[[ Supplied entries, beginning ]]

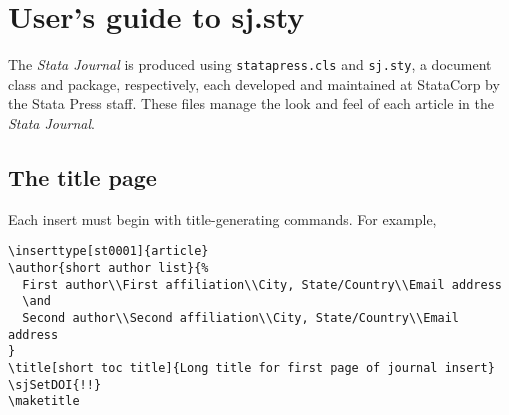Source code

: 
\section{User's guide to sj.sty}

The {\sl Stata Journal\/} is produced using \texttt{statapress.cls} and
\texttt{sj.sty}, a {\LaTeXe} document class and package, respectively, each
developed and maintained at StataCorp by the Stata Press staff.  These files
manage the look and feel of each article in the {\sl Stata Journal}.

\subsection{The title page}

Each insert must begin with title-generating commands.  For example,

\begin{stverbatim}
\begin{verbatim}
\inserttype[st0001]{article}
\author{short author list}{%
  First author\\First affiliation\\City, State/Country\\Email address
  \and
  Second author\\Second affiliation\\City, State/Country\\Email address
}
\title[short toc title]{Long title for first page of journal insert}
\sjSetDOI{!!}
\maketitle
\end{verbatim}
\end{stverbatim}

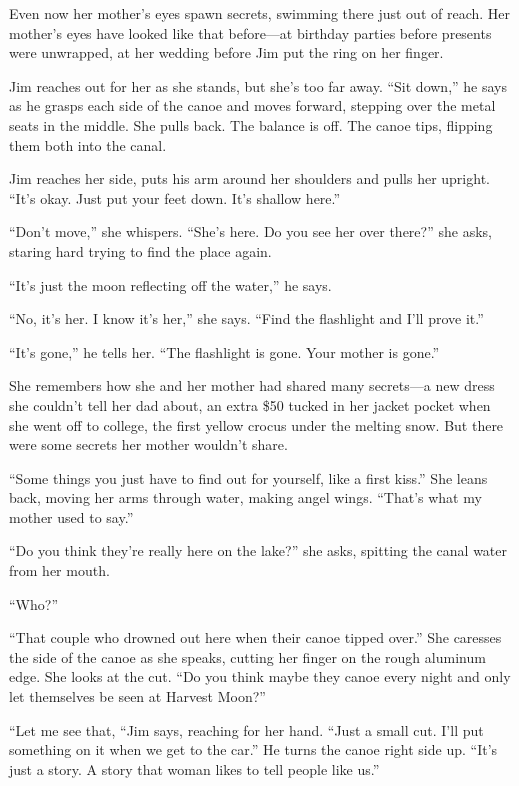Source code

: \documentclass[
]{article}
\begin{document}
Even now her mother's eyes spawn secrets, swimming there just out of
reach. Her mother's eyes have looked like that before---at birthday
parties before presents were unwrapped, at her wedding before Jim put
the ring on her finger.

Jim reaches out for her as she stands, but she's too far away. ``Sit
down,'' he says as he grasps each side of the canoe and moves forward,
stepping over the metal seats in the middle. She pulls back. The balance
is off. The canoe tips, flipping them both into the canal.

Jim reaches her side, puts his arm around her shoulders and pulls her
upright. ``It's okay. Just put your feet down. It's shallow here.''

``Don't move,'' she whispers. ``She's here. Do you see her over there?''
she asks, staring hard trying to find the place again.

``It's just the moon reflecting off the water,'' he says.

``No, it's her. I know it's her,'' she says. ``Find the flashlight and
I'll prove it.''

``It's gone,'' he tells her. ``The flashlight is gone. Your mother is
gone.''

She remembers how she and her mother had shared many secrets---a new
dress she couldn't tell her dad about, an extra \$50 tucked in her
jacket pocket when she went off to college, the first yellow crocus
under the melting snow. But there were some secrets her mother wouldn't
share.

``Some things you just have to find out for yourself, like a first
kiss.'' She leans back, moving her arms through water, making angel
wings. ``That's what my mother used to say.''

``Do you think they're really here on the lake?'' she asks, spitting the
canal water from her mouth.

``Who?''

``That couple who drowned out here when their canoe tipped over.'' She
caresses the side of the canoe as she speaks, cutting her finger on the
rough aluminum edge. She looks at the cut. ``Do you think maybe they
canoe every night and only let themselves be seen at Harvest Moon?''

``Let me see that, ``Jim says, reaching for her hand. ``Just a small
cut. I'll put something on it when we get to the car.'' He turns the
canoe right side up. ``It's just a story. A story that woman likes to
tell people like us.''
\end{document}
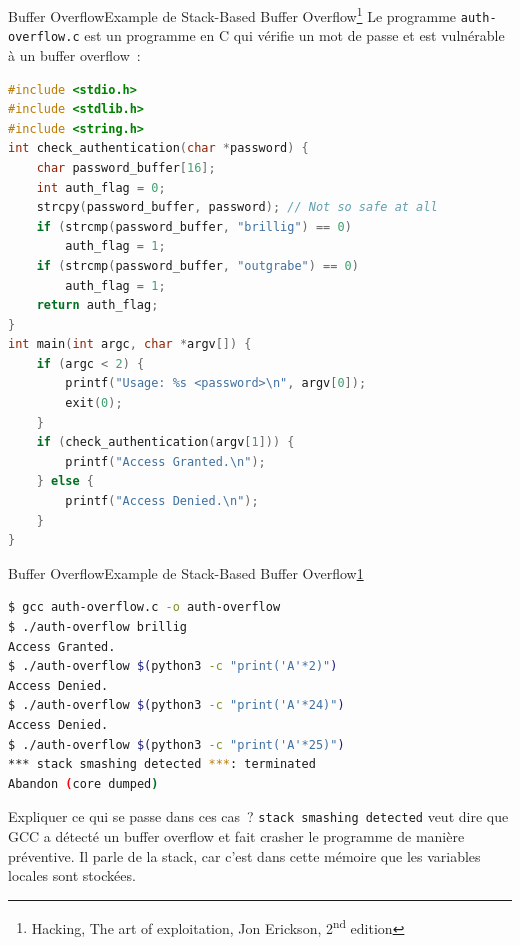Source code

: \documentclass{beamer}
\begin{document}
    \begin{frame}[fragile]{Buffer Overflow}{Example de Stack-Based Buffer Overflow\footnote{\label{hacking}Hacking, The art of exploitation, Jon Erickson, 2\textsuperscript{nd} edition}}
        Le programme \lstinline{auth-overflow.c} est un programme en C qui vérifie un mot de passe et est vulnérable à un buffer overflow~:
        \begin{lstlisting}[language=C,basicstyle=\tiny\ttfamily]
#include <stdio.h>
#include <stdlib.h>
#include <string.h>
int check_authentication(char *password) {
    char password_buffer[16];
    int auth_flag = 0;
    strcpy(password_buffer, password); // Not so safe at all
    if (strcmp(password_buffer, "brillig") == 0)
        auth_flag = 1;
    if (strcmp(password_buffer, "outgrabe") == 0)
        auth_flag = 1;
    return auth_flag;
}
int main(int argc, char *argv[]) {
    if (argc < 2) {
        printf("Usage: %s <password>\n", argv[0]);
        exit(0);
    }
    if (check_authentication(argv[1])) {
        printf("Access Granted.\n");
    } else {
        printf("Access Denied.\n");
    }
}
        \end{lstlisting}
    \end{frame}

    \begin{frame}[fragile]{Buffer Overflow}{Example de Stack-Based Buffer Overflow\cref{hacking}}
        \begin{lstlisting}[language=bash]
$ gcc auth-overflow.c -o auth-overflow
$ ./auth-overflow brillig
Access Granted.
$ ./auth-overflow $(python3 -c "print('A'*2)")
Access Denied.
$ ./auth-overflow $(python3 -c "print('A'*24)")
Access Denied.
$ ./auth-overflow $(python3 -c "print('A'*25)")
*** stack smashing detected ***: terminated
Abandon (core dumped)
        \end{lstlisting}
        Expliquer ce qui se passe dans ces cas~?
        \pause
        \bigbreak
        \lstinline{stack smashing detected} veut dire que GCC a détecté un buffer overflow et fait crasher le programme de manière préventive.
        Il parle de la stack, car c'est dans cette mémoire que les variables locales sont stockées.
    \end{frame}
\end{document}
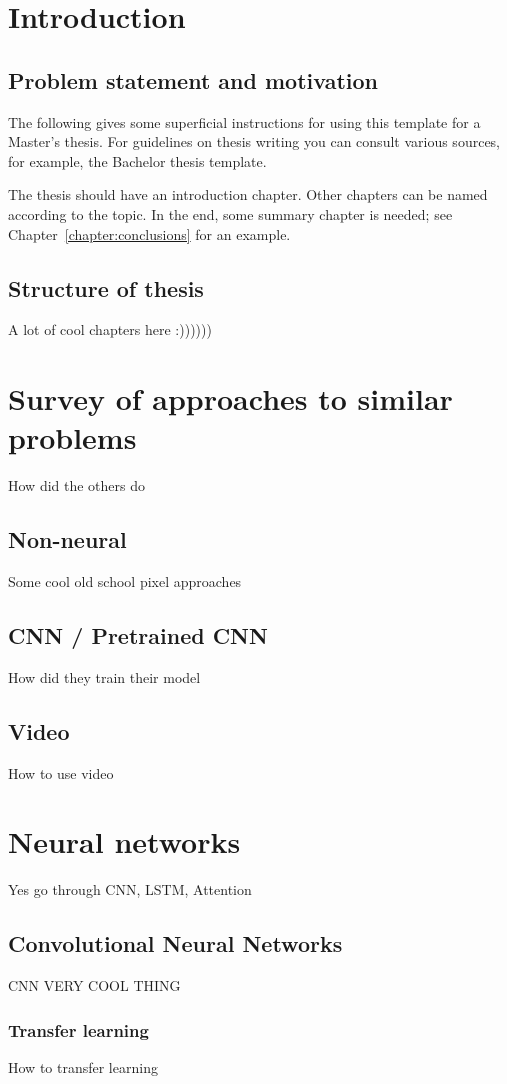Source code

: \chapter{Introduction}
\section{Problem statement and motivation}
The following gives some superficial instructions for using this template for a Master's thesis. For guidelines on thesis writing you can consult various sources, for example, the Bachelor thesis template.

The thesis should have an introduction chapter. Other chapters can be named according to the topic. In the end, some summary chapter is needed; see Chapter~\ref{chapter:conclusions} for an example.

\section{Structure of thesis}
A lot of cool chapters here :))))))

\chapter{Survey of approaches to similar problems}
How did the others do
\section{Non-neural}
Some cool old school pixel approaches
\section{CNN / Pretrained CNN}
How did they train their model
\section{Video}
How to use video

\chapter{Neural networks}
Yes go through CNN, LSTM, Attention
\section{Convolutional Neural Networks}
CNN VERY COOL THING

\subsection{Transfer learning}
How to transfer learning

[[ Supplied entries, end ]]
[[ Supplied entries, beginning ]]

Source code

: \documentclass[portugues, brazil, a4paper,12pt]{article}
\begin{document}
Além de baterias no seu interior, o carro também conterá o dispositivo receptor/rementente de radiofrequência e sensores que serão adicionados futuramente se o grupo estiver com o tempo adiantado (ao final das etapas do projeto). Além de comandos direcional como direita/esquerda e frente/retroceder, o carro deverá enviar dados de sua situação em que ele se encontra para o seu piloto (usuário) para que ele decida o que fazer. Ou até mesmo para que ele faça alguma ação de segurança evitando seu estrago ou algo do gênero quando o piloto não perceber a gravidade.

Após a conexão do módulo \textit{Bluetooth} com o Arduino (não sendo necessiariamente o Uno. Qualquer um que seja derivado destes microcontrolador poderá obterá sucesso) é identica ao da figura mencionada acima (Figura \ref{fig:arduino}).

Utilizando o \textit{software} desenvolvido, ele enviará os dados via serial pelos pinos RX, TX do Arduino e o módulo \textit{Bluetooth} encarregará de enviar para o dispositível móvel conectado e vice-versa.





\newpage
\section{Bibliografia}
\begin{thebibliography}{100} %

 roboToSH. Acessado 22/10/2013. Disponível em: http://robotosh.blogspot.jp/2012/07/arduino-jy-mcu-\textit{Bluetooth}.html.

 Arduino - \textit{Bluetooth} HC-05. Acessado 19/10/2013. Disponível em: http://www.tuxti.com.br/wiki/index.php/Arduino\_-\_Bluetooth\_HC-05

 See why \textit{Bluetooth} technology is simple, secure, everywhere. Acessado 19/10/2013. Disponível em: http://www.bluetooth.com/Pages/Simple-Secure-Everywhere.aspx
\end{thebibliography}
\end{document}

[[ Supplied entries, end ]]

Both the line containing "rough aluminum edge." and the line containing "canoe right side" belong in the answer. Print them and every line above that falls between them exactly, and no others.

**Result of the exercise:**
rough aluminum edge. She looks at the cut. ``Do you think maybe they
canoe every night and only let themselves be seen at Harvest Moon?''

``Let me see that, ``Jim says, reaching for her hand. ``Just a small
cut. I'll put something on it when we get to the car.'' He turns the
canoe right side up. ``It's just a story. A story that woman likes to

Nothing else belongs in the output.